Friday, Aug. 22, 1969

At War with the Military

As chairman of the Senate Armed Services Committee, Mississippi Democrat John Stennis smoothly guided Defense Department appropriations through the Senate with only desultory debates. Expecting similar treatment in this session, the Pentagon sent up one installment of its customarily laconic request for funds.

This time the request was for $22 billion, a part of the military's total budget of $80 billion for fiscal 1970. The bill was a mere five pages long, which figures to about $22 million a word. Included in the Pentagon package was the Nixon Administration's controversial ABM system, which just barely squeaked by in the Senate by a 51-50 vote. The narrow margin of victory on its major section spelled trouble for the balance of the bill. Last week, before the Senate's adjournment until after Labor Day, other sections of the bill were debated and trimmed. Stennis, an able and astute politician, had anticipated the Senate's antimilitary mood and cut $2 billion from the bill in his committee. Yet he was shocked to find that, once it had reached the floor, his fellow Senators demanded still further cuts. "Take out the tanks, take out the carriers, take out this, take out that," Stennis complained. "I just do not believe that it is the way to proceed."

Too Large. His colleagues in the Senate were of another mind.
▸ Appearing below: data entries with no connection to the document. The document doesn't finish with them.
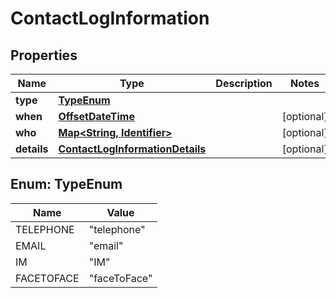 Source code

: 

# ContactLogInformation

## Properties

Name | Type | Description | Notes
------------ | ------------- | ------------- | -------------
**type** | [**TypeEnum**](#TypeEnum) |  | 
**when** | [**OffsetDateTime**](OffsetDateTime.md) |  |  [optional]
**who** | [**Map&lt;String, Identifier&gt;**](Identifier.md) |  |  [optional]
**details** | [**ContactLogInformationDetails**](ContactLogInformationDetails.md) |  |  [optional]



## Enum: TypeEnum

Name | Value
---- | -----
TELEPHONE | &quot;telephone&quot;
EMAIL | &quot;email&quot;
IM | &quot;IM&quot;
FACETOFACE | &quot;faceToFace&quot;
Last week the Senate military critics successfully passed a series of amendments to the military appropriation bill:

qed Transportation, storage and use of chemical and biological warfare (CBW) agents will be severely restricted. Open-air tests will be allowed only if the Secretary of Defense rules them necessary for national security and the Surgeon General determines that they would not be a menace to public health. Congress will have to specifically approve any money to be spent on CBW, and it must be advised at least 30 days before the agents are transported.

qed A $25 million cut in the Pentagon's "emergency fund," an amendment that was opposed by California Conservative George Murphy, who called it "comfortable money" for the military. Answered Maryland Democrat Joseph Tydings: "I would call it luxury money."
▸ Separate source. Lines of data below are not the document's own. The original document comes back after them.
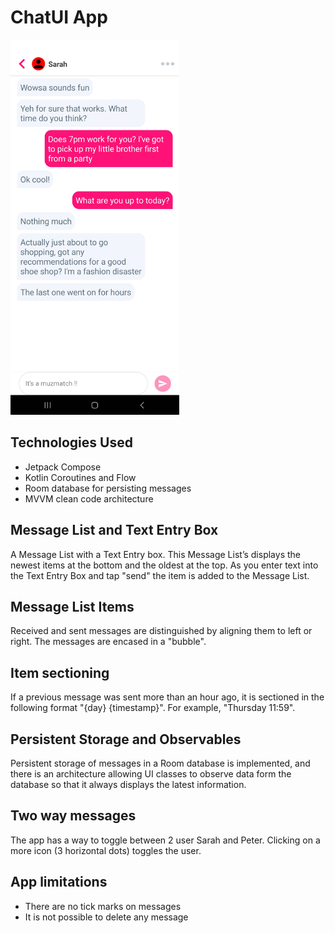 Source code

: # ChatUI App

<img src="ChatUI.jpg" alt="ChatUI main screen" width="270" height="600" />

## Technologies Used
* Jetpack Compose
* Kotlin Coroutines and Flow
* Room database for persisting messages
* MVVM clean code architecture

## Message List and Text Entry Box
A Message List with a Text Entry box. This Message List’s 
displays the newest items at the bottom and the oldest at the top.
As you enter text into the Text Entry Box and tap "send" the item is added to the Message List.

## Message List Items
Received and sent messages are distinguished by aligning them to left or right.
The messages are encased in a "bubble".

## Item sectioning
If a previous message was sent more than an hour ago,
it is sectioned in the following format "{day} {timestamp}". For example, "Thursday 11:59".

## Persistent Storage and Observables
Persistent storage of messages in a Room database is implemented,
and there is an architecture allowing UI classes to observe data form the database
so that it always displays the latest information.

## Two way messages
The app has a way to toggle between 2 user Sarah and Peter.
Clicking on a more icon (3 horizontal dots) toggles the user.

## App limitations
* There are no tick marks on messages
* It is not possible to delete any message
qed Another budget slash, sponsored by William Fulbright, reduced research funds by $46 million. The Arkansas liberal, who for years has complained that much of the research is irrelevant, mocked the Defense Department's projects by ticking off some that have already been funded, including studies of "Militant Hindu Nationalism--The Early Phase" and "The Chinese Warlord System: 1916 to 1928." Fulbright's amendment also specified that the Pentagon cannot use funds to research any nonmilitary subjects.

qed A ceiling of $2.5 billion was placed on the amount that the Department of Defense can spend to support foreign troops in countries such as Viet Nam, Laos and Thailand.

No Carrier. Still pending is an amendment to cut more than $500 million from the bill by limiting the purchase of the controversial C-5A aircraft. The Senate critics also want to deny the Pentagon a $377 million nuclear-powered aircraft carrier. They argue that in the missile age the carrier makes too massive and lumbering a target, and that the U.S. is the only major sea power still building them. Another thorny topic to be discussed is whether the U.S. still needs--and can afford --to maintain 428 major overseas military bases.

The Senate Foreign Relations Committee, meanwhile, demanded to see a top-secret 1965 agreement with Thailand, which Idaho Democrat Frank Church said might "contemplate the use of American forces" in the event of a military threat to that small Southeast Asian country. At week's end the exact contents of the pact remained a mystery. It was learned, however, that the U.S. could be committed to send troops into Thailand under certain circumstances. This news caused Church to ask if the pact could lead to another Viet Nam."